**Try it**
Retype the data exactly, from its first line to the line containing "7. python manage.py runserver", including both, and skip any picture.
● ● ● ● ● ● ●
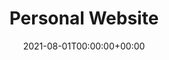 ---
title: Personal Website
date: 2021-08-01T00:00:00+00:00
stack: [ gatsbyjs, javascript, html, tailwindcss ]
video_name: this_site.mp4
description: This might seem like a bit of a cop out, including the website I have built to house my projects as a project on the same website, but stay with me on this. Every project I have undertaken is a new learning experience and this one is no different. Though building this website I have learnt the syntax and fundermentals of JavaScript, developed a solid understanding of the Gatsby framework and other static site generators, and been introduced to basics of React, a framework that I will pursure learning furthur. Thank you for indulging me. The website in the video below is the first version and has since been updated.
github: https://github.com/TobiBrady/gatsby_personal_website
---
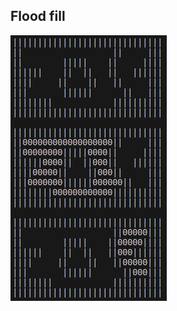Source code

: ## Flood fill

![Flood fill](https://github.com/minte9/algorithms-pages/blob/main/main/applications/flood_fill/flood_fill.png)
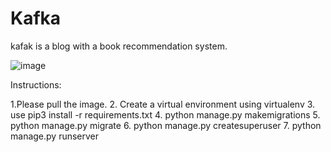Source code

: # Kafka
kafak is a blog with a book recommendation system.

![image](https://user-images.githubusercontent.com/16277936/61344801-25fa9d80-a842-11e9-8753-50ab555c6bfa.png)

Instructions:

1.Please pull the image.
2. Create a virtual environment using virtualenv
3. use pip3 install -r requirements.txt
4. python manage.py makemigrations
5. python manage.py migrate
6. python manage.py createsuperuser
7. python manage.py runserver
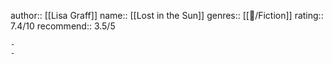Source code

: author:: [[Lisa Graff]]
name:: [[Lost in the Sun]]
genres:: [[📖/Fiction]]
rating:: 7.4/10
recommend:: 3.5/5

	-
	-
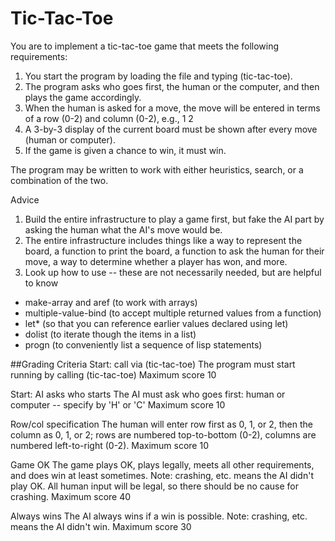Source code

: # Tic-Tac-Toe
You are to implement a tic-tac-toe game that meets the following requirements:

1. You start the program by loading the file and typing (tic-tac-toe).
2. The program asks who goes first, the human or the computer, and then plays the game accordingly.
3. When the human is asked for a move, the move will be entered in terms of a row (0-2) and column (0-2), e.g., 1 2
4. A 3-by-3 display of the current board must be shown after every move (human or computer).
5. If the game is given a chance to win, it must win.

The program may be written to work with either heuristics, search, or a combination of the two.

Advice

1. Build the entire infrastructure to play a game first, but fake the AI part by asking the human what the AI's move would be.
2. The entire infrastructure includes things like a way to represent the board, a function to print the board, a function to ask the human for their move, a way to determine whether a player has won, and more.
3. Look up how to use -- these are not necessarily needed, but are helpful to know
  * make-array and aref (to work with arrays)
  * multiple-value-bind (to accept multiple returned values from a function)
  * let* (so that you can reference earlier values declared using let)
  * dolist (to iterate though the items in a list)
  * progn (to conveniently list a sequence of lisp statements)
 
##Grading Criteria
Start: call via (tic-tac-toe)
 The program must start running by calling (tic-tac-toe)
 Maximum score
 10
 
Start: AI asks who starts
 The AI must ask who goes first: human or computer -- specify by 'H' or 'C'
 Maximum score
 10
 
Row/col specification
 The human will enter row first as 0, 1, or 2, then the column as 0, 1, or 2; rows are numbered top-to-bottom (0-2), columns are numbered left-to-right (0-2).
 Maximum score
 10
 
Game OK
 The game plays OK, plays legally, meets all other requirements, and does win at least sometimes. Note: crashing, etc. means the AI didn't play OK. All human input will be legal, so there should be no cause for crashing.
 Maximum score
 40
 
Always wins
 The AI always wins if a win is possible. Note: crashing, etc. means the AI didn't win.
 Maximum score
 30

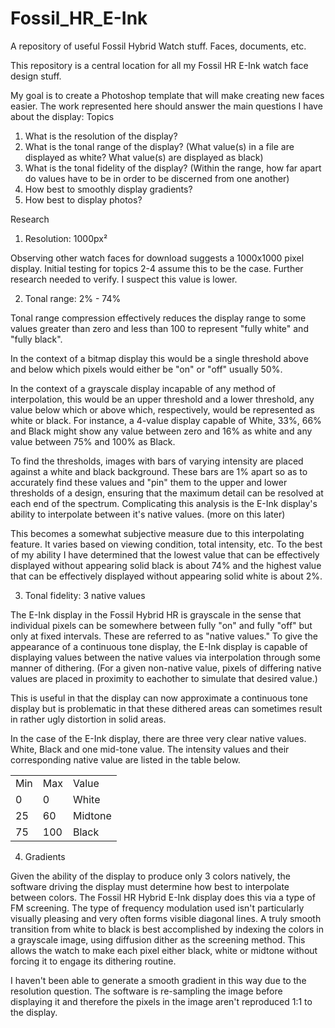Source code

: # Fossil_HR_E-Ink
A repository of useful Fossil Hybrid Watch stuff. Faces, documents, etc.

This repository is a central location for all my Fossil HR E-Ink watch face design stuff.

My goal is to create a Photoshop template that will make creating new faces easier. The work represented here should answer the main questions I have about the display:
Topics
1. What is the resolution of the display?
2. What is the tonal range of the display? (What value(s) in a file are displayed as white? What value(s) are displayed as black)
3. What is the tonal fidelity of the display? (Within the range, how far apart do values have to be in order to be discerned from one another)
4. How best to smoothly display gradients?
5. How best to display photos?

Research
1. Resolution: 1000px²

Observing other watch faces for download suggests a 1000x1000 pixel display. Initial testing for topics 2-4 assume this to be the case. Further research needed to verify. I suspect this value is lower.

2. Tonal range: 2% - 74%

Tonal range compression effectively reduces the display range to some values greater than zero and less than 100 to represent "fully white" and "fully black".

In the context of a bitmap display this would be a single threshold above and below which pixels would either be "on" or "off" usually 50%.

In the context of a grayscale display incapable of any method of interpolation, this would be an upper threshold and a lower threshold, any value below which or above which, respectively, would be represented as white or black. For instance, a 4-value display capable of White, 33%, 66% and Black might show any value between zero and 16% as white and any value between 75% and 100% as Black.

To find the thresholds, images with bars of varying intensity are placed against a white and black background. These bars are 1% apart so as to accurately find these values and "pin" them to the upper and lower thresholds of a design, ensuring that the maximum detail can be resolved at each end of the spectrum. Complicating this analysis is the E-Ink display's ability to interpolate between it's native values. (more on this later)

This becomes a somewhat subjective measure due to this interpolating feature. It varies based on viewing condition, total intensity, etc. To the best of my ability I have determined that the lowest value that can be effectively displayed without appearing solid black is about 74% and the highest value that can be effectively displayed without appearing solid white is about 2%.

3. Tonal fidelity: 3 native values

The E-Ink display in the Fossil Hybrid HR is grayscale in the sense that individual pixels can be somewhere between fully "on" and fully "off" but only at fixed intervals. These are referred to as "native values." To give the appearance of a continuous tone display, the E-Ink display is capable of displaying values between the native values via interpolation through some manner of dithering. (For a given non-native value, pixels of differing native values are placed in proximity to eachother to simulate that desired value.)

This is useful in that the display can now approximate a continuous tone display but is problematic in that these dithered areas can sometimes result in rather ugly distortion in solid areas.

In the case of the E-Ink display, there are three very clear native values. White, Black and one mid-tone value. The intensity values and their corresponding native value are listed in the table below.

<table>
  <tr>
    <td>Min</td>
    <td>Max</td>
    <td>Value</td>
  </tr>
  <tr>
    <td>0</td>
    <td>0</td>
    <td>White</td>
  </tr>
  <tr>
    <td>25</td>
    <td>60</td>
    <td>Midtone</td>
  </tr>
  <tr>
    <td>75</td>
    <td>100</td>
    <td>Black</td>
  </tr>
</table>

4. Gradients

Given the ability of the display to produce only 3 colors natively, the software driving the display must determine how best to interpolate between colors. The Fossil HR Hybrid E-Ink display does this via a type of FM screening. The type of frequency modulation used isn't particularly visually pleasing and very often forms visible diagonal lines. A truly smooth transition from white to black is best accomplished by indexing the colors in a grayscale image, using diffusion dither as the screening method. This allows the watch to make each pixel either black, white or midtone without forcing it to engage its dithering routine.

I haven't been able to generate a smooth gradient in this way due to the resolution question. The software is re-sampling the image before displaying it and therefore the pixels in the image aren't reproduced 1:1 to the display.

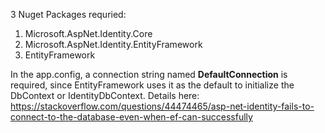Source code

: ﻿3 Nuget Packages requried:

1. Microsoft.AspNet.Identity.Core
2. Microsoft.AspNet.Identity.EntityFramework
3. EntityFramework



In the app.config, a connection string named **DefaultConnection** is required, since EntityFramework uses it as the default to initialize the DbContext or IdentityDbContext.
Details here: https://stackoverflow.com/questions/44474465/asp-net-identity-fails-to-connect-to-the-database-even-when-ef-can-successfully



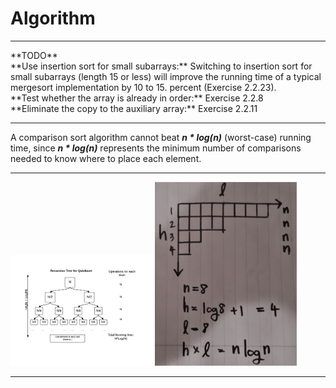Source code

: # Algorithm
<hr>
**TODO** <br>
**Use insertion sort for small subarrays:** 
Switching to insertion sort for small subarrays (length 15 or less) will improve the running time of a typical mergesort implementation by 10 to 15.
percent (Exercise 2.2.23).<br>
**Test whether the array is already in order:** Exercise 2.2.8 <br>
**Eliminate the copy to the auxiliary array:** Exercise 2.2.11 <br>
<hr>
A comparison sort algorithm cannot beat <strong><i>n * log(n)</i></strong> (worst-case) running time, since <strong><i>n * log(n)</i></strong> represents the minimum number of comparisons needed to know where to place each element.
<hr>
<img src="./RecursionTree.png" width="45%" height="auto">
<img src="./RecursiveDivideAndConquer.jpg" width="45%" height="auto">
<hr>

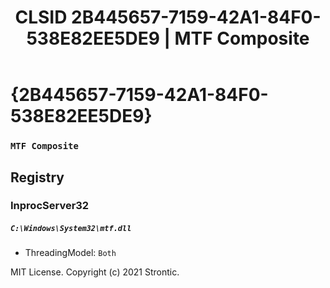 ﻿---
title: "CLSID 2B445657-7159-42A1-84F0-538E82EE5DE9 | MTF Composite"
excerpt: What is COM-Object CLSID 2B445657-7159-42A1-84F0-538E82EE5DE9?
---

# {2B445657-7159-42A1-84F0-538E82EE5DE9}

### `MTF Composite`

## Registry


### InprocServer32

##### `C:\Windows\System32\mtf.dll`
* ThreadingModel: `Both`

MIT License. Copyright (c) 2021 Strontic.


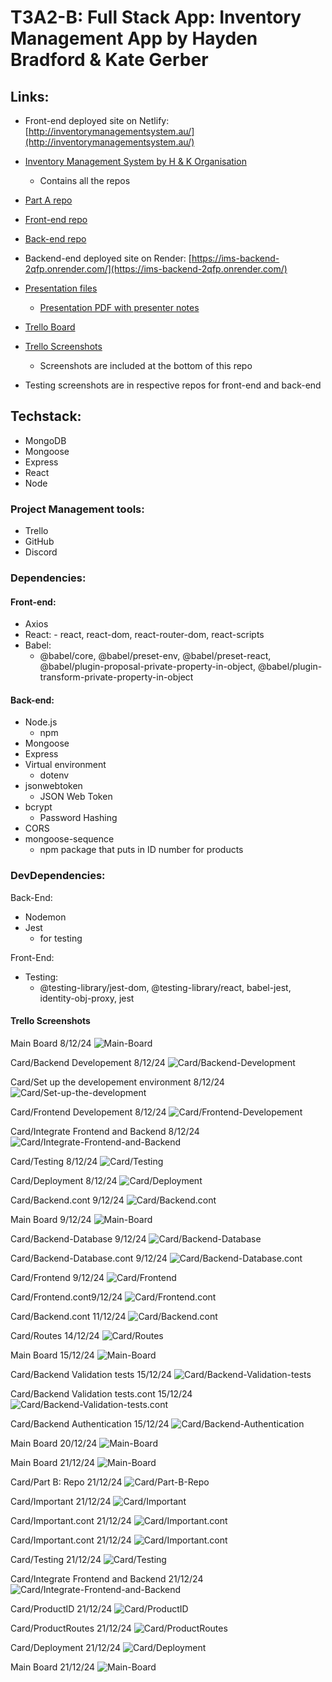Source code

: # T3A2-B: Full Stack App: Inventory Management App by Hayden Bradford & Kate Gerber

## Links:
- Front-end deployed site on Netlify: [http://inventorymanagementsystem.au/](http://inventorymanagementsystem.au/)

- [Inventory Management System by H & K Organisation](https://github.com/IMS-by-HK)
    - Contains all the repos
- [Part A repo](https://github.com/IMS-by-HK/T3A2-A)
- [Front-end repo](https://github.com/IMS-by-HK/IMS-Frontend)
- [Back-end repo](https://github.com/IMS-by-HK/IMS-Database)
- Backend-end deployed site on Render: [https://ims-backend-2qfp.onrender.com/](https://ims-backend-2qfp.onrender.com/)
- [Presentation files](/docs/Presentation/)
    - [Presentation PDF with presenter notes](/docs/Presentation/Inventory%20Management_System-with%20presenter%20notes.pdf)
- [Trello Board](https://trello.com/b/RkNm85hb)
- [Trello Screenshots](/docs/Trello%20Screenshots/) 
    - Screenshots are included at the bottom of this repo
- Testing screenshots are in respective repos for front-end and back-end

## Techstack:
- MongoDB
- Mongoose
- Express
- React
- Node

### Project Management tools:
- Trello
- GitHub
- Discord

### Dependencies:

#### Front-end:
- Axios
- React:
      - react, react-dom, react-router-dom, react-scripts
- Babel:
    - @babel/core, @babel/preset-env, @babel/preset-react, @babel/plugin-proposal-private-property-in-object, @babel/plugin-transform-private-property-in-object

#### Back-end:
- Node.js
    - npm
- Mongoose
- Express
- Virtual environment
    - dotenv
- jsonwebtoken
    - JSON Web Token
- bcrypt
    - Password Hashing
- CORS
- mongoose-sequence
    - npm package that puts in ID number for products

### DevDependencies:
Back-End:
- Nodemon
- Jest 
    - for testing
 
Front-End:
- Testing:
    - @testing-library/jest-dom, @testing-library/react, babel-jest, identity-obj-proxy, jest

#### Trello Screenshots
Main Board 8/12/24
![Main-Board](/docs/Trello%20Screenshots/MainBoard:Screenshot%202024-12-08%20at%208.42.37 PM.png)

Card/Backend Developement 8/12/24
![Card/Backend-Development](/docs/Trello%20Screenshots/Card:Backend%20Development:Screenshot%202024-12-08%20at%209.01.13 PM.png)

Card/Set up the developement environment 8/12/24
![Card/Set-up-the-development](/docs/Trello%20Screenshots/Card:Set%20up%20the%20development%20environment:Screenshot%202024-12-08%20at%209.05.53 PM.png)

Card/Frontend Developement 8/12/24
![Card/Frontend-Developement](/docs/Trello%20Screenshots/Card:%20Frontend%20Development:Screenshot%202024-12-08%20at%209.07.52 PM.png)

Card/Integrate Frontend and Backend 8/12/24
![Card/Integrate-Frontend-and-Backend](/docs/Trello%20Screenshots/Card:Integrate%20Frontend%20and%20backend:Screenshot%202024-12-08%20at%209.10.13 PM.png)

Card/Testing 8/12/24
![Card/Testing](/docs/Trello%20Screenshots/Card:Testing:Screenshot%202024-12-08%20at%209.10.23 PM.png)

Card/Deployment 8/12/24
![Card/Deployment](/docs/Trello%20Screenshots/Card:Deployment:Screenshot%202024-12-08%20at%209.10.31 PM.png)

Card/Backend.cont 9/12/24
![Card/Backend.cont](/docs/Trello%20Screenshots/Card:Backend.cont:Screenshot%202024-12-09%20at%201.14.54 AM.png)

Main Board 9/12/24
![Main-Board](/docs/Trello%20Screenshots/MainBoard:Screenshot%202024-12-09%20at%203.24.22 AM.png)

Card/Backend-Database 9/12/24
![Card/Backend-Database](/docs/Trello%20Screenshots/Card:Backend-Database:Screenshot%202024-12-09%20at%203.30.48 AM.png)

Card/Backend-Database.cont 9/12/24
![Card/Backend-Database.cont](/docs/Trello%20Screenshots/Card:Backend-Database.cont:Screenshot%202024-12-09%20at%203.31.33 AM.png)

Card/Frontend 9/12/24
![Card/Frontend](/docs/Trello%20Screenshots/Card:Frontend:Screenshot%202024-12-09%20at%205.30.03 PM.png)

Card/Frontend.cont9/12/24
![Card/Frontend.cont](/docs/Trello%20Screenshots/Card:Frontend.cont:Screenshot%202024-12-09%20at%205.30.25 PM.png)

Card/Backend.cont 11/12/24
![Card/Backend.cont](/docs/Trello%20Screenshots/Card:Backend.cont:Screenshot%202024-12-11%20at%203.42.23 AM.png)

Card/Routes 14/12/24
![Card/Routes](/docs/Trello%20Screenshots/Card:Routes:Screenshot%202024-12-14%20at%203.20.50 PM.png)

Main Board 15/12/24
![Main-Board](/docs/Trello%20Screenshots/MainBoard:Screenshot%202024-12-15%20at%2012.47.42 AM.png)

Card/Backend Validation tests 15/12/24
![Card/Backend-Validation-tests](/docs/Trello%20Screenshots/Card:Backend-Validation-tests:Screenshot%202024-12-15%20at%2012.49.22 AM.png)

Card/Backend Validation tests.cont 15/12/24
![Card/Backend-Validation-tests.cont](/docs/Trello%20Screenshots/Card:Backend-Validation-tests.cont:Screenshot%202024-12-15%20at%2012.49.32 AM.png)

Card/Backend Authentication 15/12/24
![Card/Backend-Authentication](/docs/Trello%20Screenshots/Card:Backend-Authentication:Screenshot%202024-12-15%20at%2012.53.35 AM.png)

Main Board 20/12/24
![Main-Board](/docs/Trello%20Screenshots/MainBoard:Screenshot%202024-12-20%20at%208.24.29 PM.png)

Main Board 21/12/24
![Main-Board](/docs/Trello%20Screenshots/MainBoard:Screenshot%202024-12-21%20at%205.42.03 PM.png)

Card/Part B: Repo 21/12/24
![Card/Part-B-Repo](/docs/Trello%20Screenshots/Card:PartB-repo:Screenshot%202024-12-21%20at%205.42.11 PM.png)

Card/Important 21/12/24
![Card/Important](/docs/Trello%20Screenshots/Card:Important:Screenshot%202024-12-21%20at%205.43.54 PM.png)

Card/Important.cont 21/12/24
![Card/Important.cont](/docs/Trello%20Screenshots/Card:Important.cont:Screenshot%202024-12-21%20at%205.44.05 PM.png)

 Card/Important.cont 21/12/24
![Card/Important.cont](/docs/Trello%20Screenshots/Card:Important.cont:Screenshot%202024-12-21%20at%206.53.07 PM.png)
 
Card/Testing 21/12/24
![Card/Testing](/docs/Trello%20Screenshots/Card:Testing:Screenshot%202024-12-21%20at%207.03.46 PM.png)

Card/Integrate Frontend and Backend 21/12/24
![Card/Integrate-Frontend-and-Backend](/docs/Trello%20Screenshots/Card:Integrate-Frontend-&-Backend:Screenshot%202024-12-21%20at%207.04.06 PM.png)

Card/ProductID 21/12/24
![Card/ProductID](/docs/Trello%20Screenshots/Card:ProductID:Screenshot%202024-12-21%20at%207.04.49 PM.png)

Card/ProductRoutes 21/12/24
![Card/ProductRoutes](/docs/Trello%20Screenshots/Card:ProductRoutes:Screenshot%202024-12-21%20at%207.05.02 PM.png)

Card/Deployment 21/12/24
![Card/Deployment](/docs/Trello%20Screenshots/Card:Deployment:Screenshot%202024-12-21%20at%207.05.19 PM.png)

Main Board 21/12/24
![Main-Board](/docs/Trello%20Screenshots/MainBoard:Screenshot%202024-12-21%20at%2010.13.20 PM.png)


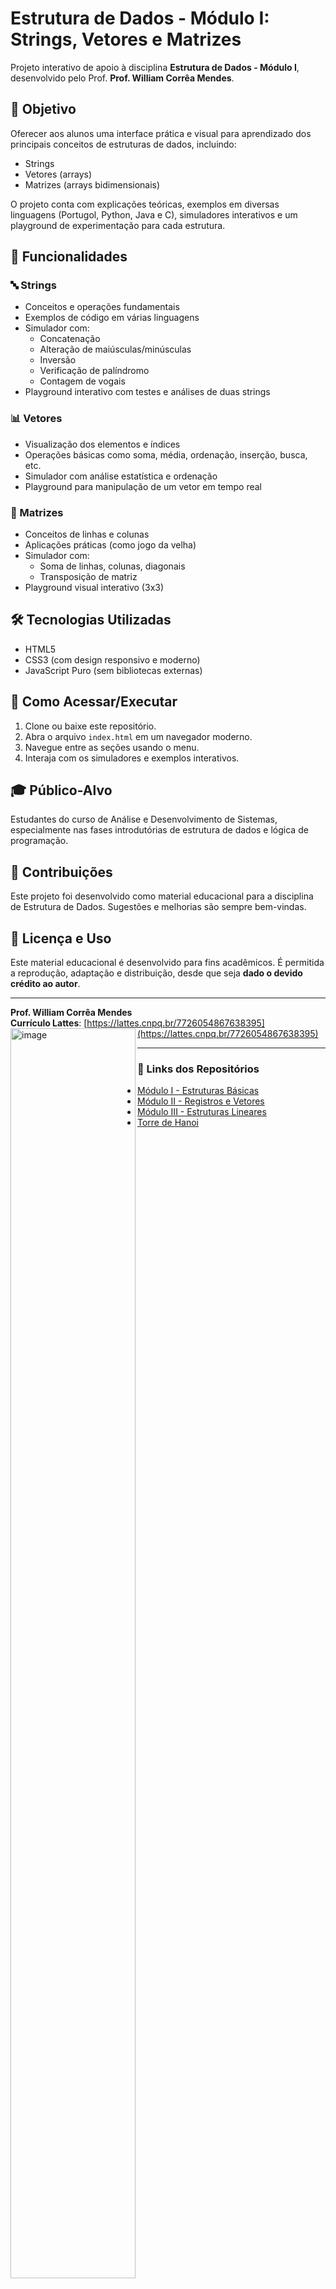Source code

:# Estrutura de Dados - Módulo I: Strings, Vetores e Matrizes

Projeto interativo de apoio à disciplina **Estrutura de Dados - Módulo I**, desenvolvido pelo Prof. **Prof. William Corrêa Mendes**.

## 📌 Objetivo

Oferecer aos alunos uma interface prática e visual para aprendizado dos principais conceitos de estruturas de dados, incluindo:

- Strings
- Vetores (arrays)
- Matrizes (arrays bidimensionais)

O projeto conta com explicações teóricas, exemplos em diversas linguagens (Portugol, Python, Java e C), simuladores interativos e um playground de experimentação para cada estrutura.

## 🧩 Funcionalidades

### 🔤 Strings
- Conceitos e operações fundamentais
- Exemplos de código em várias linguagens
- Simulador com:
  - Concatenação
  - Alteração de maiúsculas/minúsculas
  - Inversão
  - Verificação de palíndromo
  - Contagem de vogais
- Playground interativo com testes e análises de duas strings

### 📊 Vetores
- Visualização dos elementos e índices
- Operações básicas como soma, média, ordenação, inserção, busca, etc.
- Simulador com análise estatística e ordenação
- Playground para manipulação de um vetor em tempo real

### 🧮 Matrizes
- Conceitos de linhas e colunas
- Aplicações práticas (como jogo da velha)
- Simulador com:
  - Soma de linhas, colunas, diagonais
  - Transposição de matriz
- Playground visual interativo (3x3)

## 🛠️ Tecnologias Utilizadas

- HTML5
- CSS3 (com design responsivo e moderno)
- JavaScript Puro (sem bibliotecas externas)

## 🚀 Como Acessar/Executar

1. Clone ou baixe este repositório.
2. Abra o arquivo `index.html` em um navegador moderno.
3. Navegue entre as seções usando o menu.
4. Interaja com os simuladores e exemplos interativos.

## 🎓 Público-Alvo

Estudantes do curso de Análise e Desenvolvimento de Sistemas, especialmente nas fases introdutórias de estrutura de dados e lógica de programação.

## 🤝 Contribuições

Este projeto foi desenvolvido como material educacional para a disciplina de Estrutura de Dados. Sugestões e melhorias são sempre bem-vindas.

## 📄 Licença e Uso

Este material educacional é desenvolvido para fins acadêmicos. É permitida a reprodução, adaptação e distribuição, desde que seja **dado o devido crédito ao autor**.

---

**Prof. William Corrêa Mendes**  
**Currículo Lattes**: [https://lattes.cnpq.br/7726054867638395](https://lattes.cnpq.br/7726054867638395)
<img align="left" width="200" height="2000" alt="image" src="https://github.com/user-attachments/assets/99e540cd-3106-47c0-8578-95926730b655" />

---

### 🔗 Links dos Repositórios

- [Módulo I - Estruturas Básicas](https://github.com/wcmendes/ed_modulo1)
- [Módulo II - Registros e Vetores](https://github.com/wcmendes/ed_modulo2)
- [Módulo III - Estruturas Lineares](https://github.com/wcmendes/ed_modulo3)
- [Torre de Hanoi](https://github.com/wcmendes/hanoi)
● ● ● ● ● ● ●
**Solution**
 ---
title: Personal Website
date: 2021-08-01T00:00:00+00:00
stack: [ gatsbyjs, javascript, html, tailwindcss ]
video_name: this_site.mp4
description: This might seem like a bit of a cop out, including the website I have built to house my projects as a project on the same website, but stay with me on this. Every project I have undertaken is a new learning experience and this one is no different. Though building this website I have learnt the syntax and fundermentals of JavaScript, developed a solid understanding of the Gatsby framework and other static site generators, and been introduced to basics of React, a framework that I will pursure learning furthur. Thank you for indulging me. The website in the video below is the first version and has since been updated.
github: https://github.com/TobiBrady/gatsby_personal_website
---
Source code

: ## Flood fill

![Flood fill](https://github.com/minte9/algorithms-pages/blob/main/main/applications/flood_fill/flood_fill.png)
Source code

: # Kafka
kafak is a blog with a book recommendation system.

![image](https://user-images.githubusercontent.com/16277936/61344801-25fa9d80-a842-11e9-8753-50ab555c6bfa.png)

Instructions:

1.Please pull the image.
2. Create a virtual environment using virtualenv
3. use pip3 install -r requirements.txt
4. python manage.py makemigrations
5. python manage.py migrate
6. python manage.py createsuperuser
7. python manage.py runserver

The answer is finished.